The teeth nearest the handle are redundant, and if it were my design I might have chosen to put a choi there instead. The handle has a bit of flex to it but two things reassured me; its cold enough in Sweden to mean that plastics have to be chosen for their resilience in the cold, if a little flex is the price of not becoming brittle it’s a fair exchange. The other thing that gave me confidence is they sell replacement blades! When a tools is this cheap it usually just means disposable, I’m starting to suspect that in this case it mean that users have found that the handle lasts.

In the UK the best price I’ve seen is £20 inc delivery from Camelot Outdoor with the average being about £23 plus delivery. As usual being ‘just down the road’ from Sweden has no bearing on the prices we pay.
The good news if you’re in north America (or you’ve sorted out a means of shipping) is Bushcraft North West have the same saw made in the same factory just with a red Kershaw logo. It comes in at a measly $25 (£12.50p)! At that price you don’t have to take my word for it.


Thanks for reading

PS for a side by side comparison

PPS my cameras out of batteries, picture from camelots website

Sunday, 13 January 2008

Bushwacker Edu. - A Knotty Problem

As James pointed out the other day, unless you come from a family who hunt or live in a small community where everyone knows everyone else, your chances of getting involved in hunting in the UK are relatively slim. The net result is that there are a few holes in my education.

John: Hey, Jeremy, what do you know about holes?
Jeremy Hillary Boob, PhD.: There are simply no holes in my education.
Paul: You mean you haven't composed a "hole" book?
The Beatles - The Yellow Submarine

James has invited me to go Ferreting in a couple of weekends time. As you can imagine I’m fairly excitable at the best of times, so he’d no sooner invited me than I was starting my preparations.
“Apart from my hat & coat what will I need to bring?”
“We’ll need some Purse Nets”
“Where do I buy them?
“Your making them – a kit’s in the post”
“ How difficult is it?”
“ Just one Knot, tied lots of times!”

So I’m about to start making some purse nets that we’ll stretch over the exits to the rabbits warren, before sending in his business of ferrets to flush the bunnies out.

Wish me luck - thanks for reading

Sunday, 6 January 2008

Really Actually Tasty?

Much to my surprise the office has yielded a lesson in preparedness and survival this week.

Due to the early January lull when the rest of the world seems to still be on holiday. Last weeks office life was at a much slower pace than could be productive.
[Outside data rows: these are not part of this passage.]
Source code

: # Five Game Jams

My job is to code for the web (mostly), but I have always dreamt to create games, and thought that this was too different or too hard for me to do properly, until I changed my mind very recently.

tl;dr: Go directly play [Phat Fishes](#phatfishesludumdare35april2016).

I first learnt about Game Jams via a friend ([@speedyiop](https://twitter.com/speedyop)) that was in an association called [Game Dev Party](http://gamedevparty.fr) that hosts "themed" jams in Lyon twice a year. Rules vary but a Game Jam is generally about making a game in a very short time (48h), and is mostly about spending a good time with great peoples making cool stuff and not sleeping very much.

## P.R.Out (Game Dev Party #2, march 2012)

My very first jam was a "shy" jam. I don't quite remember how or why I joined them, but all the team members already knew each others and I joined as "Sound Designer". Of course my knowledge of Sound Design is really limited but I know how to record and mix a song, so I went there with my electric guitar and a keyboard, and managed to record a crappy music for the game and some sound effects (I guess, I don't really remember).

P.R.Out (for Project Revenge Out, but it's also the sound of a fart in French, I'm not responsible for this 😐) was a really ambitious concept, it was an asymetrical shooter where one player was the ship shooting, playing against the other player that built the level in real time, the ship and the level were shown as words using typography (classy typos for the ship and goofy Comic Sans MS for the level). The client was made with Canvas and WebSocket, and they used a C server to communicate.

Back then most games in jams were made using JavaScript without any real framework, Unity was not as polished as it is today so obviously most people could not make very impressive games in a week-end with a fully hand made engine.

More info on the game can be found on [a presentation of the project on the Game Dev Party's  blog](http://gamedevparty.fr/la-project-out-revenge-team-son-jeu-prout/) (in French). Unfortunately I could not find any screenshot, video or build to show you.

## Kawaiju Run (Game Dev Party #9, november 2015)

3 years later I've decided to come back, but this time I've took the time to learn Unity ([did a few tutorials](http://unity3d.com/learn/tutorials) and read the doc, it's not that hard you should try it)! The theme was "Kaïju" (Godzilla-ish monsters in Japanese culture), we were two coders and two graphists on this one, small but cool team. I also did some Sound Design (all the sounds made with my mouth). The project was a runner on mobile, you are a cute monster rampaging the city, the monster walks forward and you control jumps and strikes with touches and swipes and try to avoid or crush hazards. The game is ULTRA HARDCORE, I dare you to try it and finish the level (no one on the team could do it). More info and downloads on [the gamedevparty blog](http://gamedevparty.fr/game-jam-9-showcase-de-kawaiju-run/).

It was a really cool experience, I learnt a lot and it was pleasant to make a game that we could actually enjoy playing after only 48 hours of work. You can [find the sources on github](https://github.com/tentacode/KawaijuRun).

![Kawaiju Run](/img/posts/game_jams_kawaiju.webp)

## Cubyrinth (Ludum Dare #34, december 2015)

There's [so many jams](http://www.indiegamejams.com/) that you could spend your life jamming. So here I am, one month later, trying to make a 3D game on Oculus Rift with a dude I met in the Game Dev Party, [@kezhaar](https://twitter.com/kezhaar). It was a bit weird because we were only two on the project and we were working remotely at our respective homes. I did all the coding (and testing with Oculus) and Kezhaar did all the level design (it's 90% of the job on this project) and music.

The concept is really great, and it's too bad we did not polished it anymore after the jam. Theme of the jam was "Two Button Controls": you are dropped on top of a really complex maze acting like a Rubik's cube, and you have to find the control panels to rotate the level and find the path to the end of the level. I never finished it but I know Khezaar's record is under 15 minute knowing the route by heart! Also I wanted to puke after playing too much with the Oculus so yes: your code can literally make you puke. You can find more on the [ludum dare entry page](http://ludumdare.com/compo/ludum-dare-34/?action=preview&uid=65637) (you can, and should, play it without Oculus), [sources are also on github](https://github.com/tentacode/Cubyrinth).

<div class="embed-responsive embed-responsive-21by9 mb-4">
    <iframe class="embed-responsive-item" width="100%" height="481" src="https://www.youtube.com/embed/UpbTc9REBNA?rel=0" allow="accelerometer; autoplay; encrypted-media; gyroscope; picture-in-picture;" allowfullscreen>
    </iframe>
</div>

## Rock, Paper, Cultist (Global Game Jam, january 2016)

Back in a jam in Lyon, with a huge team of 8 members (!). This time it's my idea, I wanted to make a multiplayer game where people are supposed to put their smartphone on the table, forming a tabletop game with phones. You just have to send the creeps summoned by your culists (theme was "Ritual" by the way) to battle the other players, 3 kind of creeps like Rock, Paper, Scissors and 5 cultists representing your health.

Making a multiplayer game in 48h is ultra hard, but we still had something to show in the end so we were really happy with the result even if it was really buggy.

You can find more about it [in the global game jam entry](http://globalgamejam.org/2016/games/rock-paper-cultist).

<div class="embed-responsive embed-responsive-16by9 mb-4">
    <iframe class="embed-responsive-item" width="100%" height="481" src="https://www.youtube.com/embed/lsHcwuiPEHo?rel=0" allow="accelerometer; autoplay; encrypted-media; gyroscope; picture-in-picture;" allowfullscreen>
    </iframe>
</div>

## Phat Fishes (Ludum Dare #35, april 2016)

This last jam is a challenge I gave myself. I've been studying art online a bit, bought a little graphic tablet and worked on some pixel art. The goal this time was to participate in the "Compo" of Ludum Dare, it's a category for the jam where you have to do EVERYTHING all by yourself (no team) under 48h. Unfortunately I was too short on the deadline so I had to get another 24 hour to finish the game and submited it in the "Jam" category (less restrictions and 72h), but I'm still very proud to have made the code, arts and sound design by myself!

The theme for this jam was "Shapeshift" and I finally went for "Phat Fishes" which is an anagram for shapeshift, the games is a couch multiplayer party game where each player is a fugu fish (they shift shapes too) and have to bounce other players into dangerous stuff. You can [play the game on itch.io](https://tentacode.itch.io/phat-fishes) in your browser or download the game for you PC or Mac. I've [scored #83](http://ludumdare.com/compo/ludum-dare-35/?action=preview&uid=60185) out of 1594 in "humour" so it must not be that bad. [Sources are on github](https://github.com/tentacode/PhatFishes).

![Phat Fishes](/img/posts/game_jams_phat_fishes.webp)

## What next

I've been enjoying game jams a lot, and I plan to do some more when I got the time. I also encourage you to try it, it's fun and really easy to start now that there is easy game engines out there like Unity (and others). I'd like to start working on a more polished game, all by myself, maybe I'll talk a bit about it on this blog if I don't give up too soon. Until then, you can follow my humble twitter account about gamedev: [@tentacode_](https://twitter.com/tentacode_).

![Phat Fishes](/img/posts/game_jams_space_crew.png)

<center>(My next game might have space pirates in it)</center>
The morning football conversation extended beyond its mandatory 20 minutes and peaked on Friday at an hour and a half.
Work, as it was, centered around half-hearted researching, most of the day went on teasing each other and reading stuff out from the internet.
One viral email caught everyone’s attention and made me think about the nature of our dinner and our expectations of it.




As we watched to squeals of horror, the question everyone was asking, well more shrieking than asking, was ‘Would you? – Could you!”.
Mr. Bojangles (the resident song and dance man) has lived in Senegal for ten years so he speaks with an authority the others cant muster.
“In lots of the parts of the world people eat all kinds of stuff”
Would you? Have you? You didn’t!
“I wouldn’t be surprised if I had, in a lot of places people just need to eat, you never know what you’re being served ”

In the Southern US and much of eastern europe squirrels are well known as good eating, a few people shoot them to eat here, and a couple of the more adventurous London restaurants have them on the menu.

Well they call squirrels ‘tree rats’, maybe these fellas should be re-branded as ‘ground squirrels’. Hmmmm?